Que la version la plus populaire ait
été une mini-série télé de 1965, n'a rien de surprenant. D'abord le film de Desfontaines
n'est pas évident à voir : il n'a jamais fait l'objet d'une ressortie, que
ce soit en salle ou en DVD.
De plus, comme tous les serials avec « Odieux
criminels », « Ignobles assassins », « Génie
du crime » voire, comme ici, « Roi des détectives »,
notre époque blasée ne peut plus voir ça sans, à minima, un léger sourire, au
pire, une franche rigolade.
Le Belphégor de Desfontaines n'a, bien
évidemment, pas le niveau du Docteur Mabuse langien. Il est même assez
stupéfiant de voir comme ce film de 1927 peut faire vieillot.

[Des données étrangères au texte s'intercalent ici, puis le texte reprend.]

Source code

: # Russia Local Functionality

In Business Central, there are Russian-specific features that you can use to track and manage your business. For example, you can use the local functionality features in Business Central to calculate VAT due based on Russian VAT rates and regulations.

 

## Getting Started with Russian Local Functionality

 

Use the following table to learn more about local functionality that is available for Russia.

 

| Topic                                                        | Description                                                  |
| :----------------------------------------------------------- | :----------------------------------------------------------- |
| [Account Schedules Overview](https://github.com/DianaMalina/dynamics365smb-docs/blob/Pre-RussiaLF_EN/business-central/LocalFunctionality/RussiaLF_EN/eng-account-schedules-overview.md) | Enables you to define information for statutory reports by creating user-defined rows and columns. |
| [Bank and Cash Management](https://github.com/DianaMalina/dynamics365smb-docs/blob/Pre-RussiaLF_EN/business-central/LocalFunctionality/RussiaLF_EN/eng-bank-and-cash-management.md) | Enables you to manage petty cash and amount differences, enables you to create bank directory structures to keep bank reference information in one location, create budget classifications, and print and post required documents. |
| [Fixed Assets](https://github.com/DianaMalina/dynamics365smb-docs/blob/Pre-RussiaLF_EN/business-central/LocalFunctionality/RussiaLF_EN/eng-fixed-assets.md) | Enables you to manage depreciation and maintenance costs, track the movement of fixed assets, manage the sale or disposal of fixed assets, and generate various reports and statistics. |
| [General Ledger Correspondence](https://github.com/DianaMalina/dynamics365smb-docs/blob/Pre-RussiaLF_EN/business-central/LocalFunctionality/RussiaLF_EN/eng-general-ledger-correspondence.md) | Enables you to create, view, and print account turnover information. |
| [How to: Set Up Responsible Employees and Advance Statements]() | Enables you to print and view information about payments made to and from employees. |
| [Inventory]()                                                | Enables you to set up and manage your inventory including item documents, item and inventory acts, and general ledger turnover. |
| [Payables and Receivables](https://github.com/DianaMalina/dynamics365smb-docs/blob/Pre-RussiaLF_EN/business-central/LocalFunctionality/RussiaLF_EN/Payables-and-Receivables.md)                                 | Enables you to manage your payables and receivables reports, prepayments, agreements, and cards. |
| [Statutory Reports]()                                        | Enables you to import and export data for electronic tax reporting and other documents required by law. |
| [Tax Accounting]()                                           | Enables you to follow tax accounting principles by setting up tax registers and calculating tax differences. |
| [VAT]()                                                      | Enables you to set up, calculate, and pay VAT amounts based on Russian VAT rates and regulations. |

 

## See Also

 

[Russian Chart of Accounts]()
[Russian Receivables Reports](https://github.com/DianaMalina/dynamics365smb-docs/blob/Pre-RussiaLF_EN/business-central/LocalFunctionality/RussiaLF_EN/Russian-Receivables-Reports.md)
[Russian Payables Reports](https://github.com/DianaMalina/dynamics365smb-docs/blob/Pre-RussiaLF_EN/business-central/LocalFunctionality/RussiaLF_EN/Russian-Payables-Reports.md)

Car 1927, c'est l'année du Metropolis
de Lang, du Mécano de la “Général” de Keaton, de The Lodger d’Hitchcock,
d'Octobre d’Einsenstein et surtout de L’Aurore de Murnau.
Le Serial est l'ancêtre de la série
télé : on ne s'intéresse qu'à l'histoire selon un canevas totalement
formaté pour une époque donnée et on ne joue que sur le suspense et rien
d'autre : donc ça peut se voir, certainement pas se revoir !
Or, j'ai commis la sottise de lire le
roman de Bernède la semaine qui a précédé la projection où j'étais. Comme je
l'ai expliqué, ce roman est, en fait, un ciné-roman, c'est-à-dire une sorte de « novélisation »
(comme on dit de nos jours en bon français), non pas du film (comme ça se fait
maintenant), mais du scénario original. C'est donc le reflet « littéraire »,
mais aussi littérale du film. Outre que le style feuilletonesque de Bernède est
extrêmement pénible à lire, on peut s’étonner, comme pour le film, du style
vieillot pour 1927 de l’écriture. 1927 est quand même l’année de l’édition de Thérèse
Desqueyroux de Mauriac ou, pour rester dans le domaine de la littérature
populaire et feuilletonesque, de La Demoiselle aux yeux verts de Maurice
Leblanc qui a quand même une autre tenue !
Et le style emphatique du roman se
retrouve exactement dans le film que ce soit dans sa mise en scène très daté
dans le jeu des acteurs qui peut provoquer de grosses crises d’hilarité ou dans
les intertitres écrits dans le même style que le roman.
Il est possible que ça ait pu
impressionner le public de l'époque, mais il est, tout compte fait, assez
normal que ce film de Desfontaines ne soit plus connu qu’en référence au
téléfilm de Barma.
Jean-Paul Salomé dans sa version de 2001 rend un hommage furtif à ce film-ci en nommant l'archéologue
qui a découvert exhumé la momie de Belphégor (!), professeur Desfontaines.